▸ **Task goal**
Reproduce each line of the following material exactly, omitting the images.

▸ **Dataset content**
· · · · · · ·

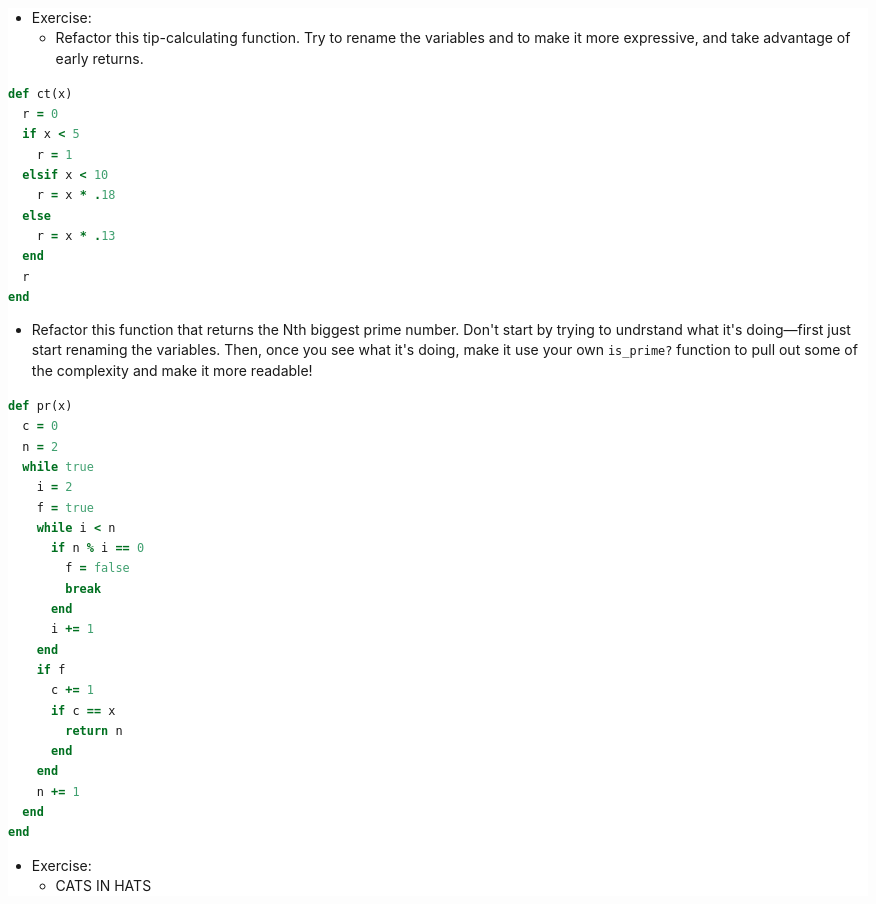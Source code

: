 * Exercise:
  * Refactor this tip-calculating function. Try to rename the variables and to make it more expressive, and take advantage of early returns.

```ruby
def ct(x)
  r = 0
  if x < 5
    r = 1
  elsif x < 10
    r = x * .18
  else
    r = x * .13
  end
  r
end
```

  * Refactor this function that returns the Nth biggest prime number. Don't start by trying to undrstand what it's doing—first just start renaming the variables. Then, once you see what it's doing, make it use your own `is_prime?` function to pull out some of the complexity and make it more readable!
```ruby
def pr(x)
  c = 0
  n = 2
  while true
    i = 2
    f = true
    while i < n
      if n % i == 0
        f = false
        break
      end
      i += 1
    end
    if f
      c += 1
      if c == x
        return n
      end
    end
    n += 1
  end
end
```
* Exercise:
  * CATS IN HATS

· · · · · · ·

▸ **Result**
Source code

: * Exercise:
  * Refactor this tip-calculating function. Try to rename the variables and to make it more expressive, and take advantage of early returns.

```ruby
def ct(x)
  r = 0
  if x < 5
    r = 1
  elsif x < 10
    r = x * .18
  else
    r = x * .13
  end
  r
end
```

  * Refactor this function that returns the Nth biggest prime number. Don't start by trying to undrstand what it's doing—first just start renaming the variables. Then, once you see what it's doing, make it use your own `is_prime?` function to pull out some of the complexity and make it more readable!
```ruby
def pr(x)
  c = 0
  n = 2
  while true
    i = 2
    f = true
    while i < n
      if n % i == 0
        f = false
        break
      end
      i += 1
    end
    if f
      c += 1
      if c == x
        return n
      end
    end
    n += 1
  end
end
```
* Exercise:
  * CATS IN HATS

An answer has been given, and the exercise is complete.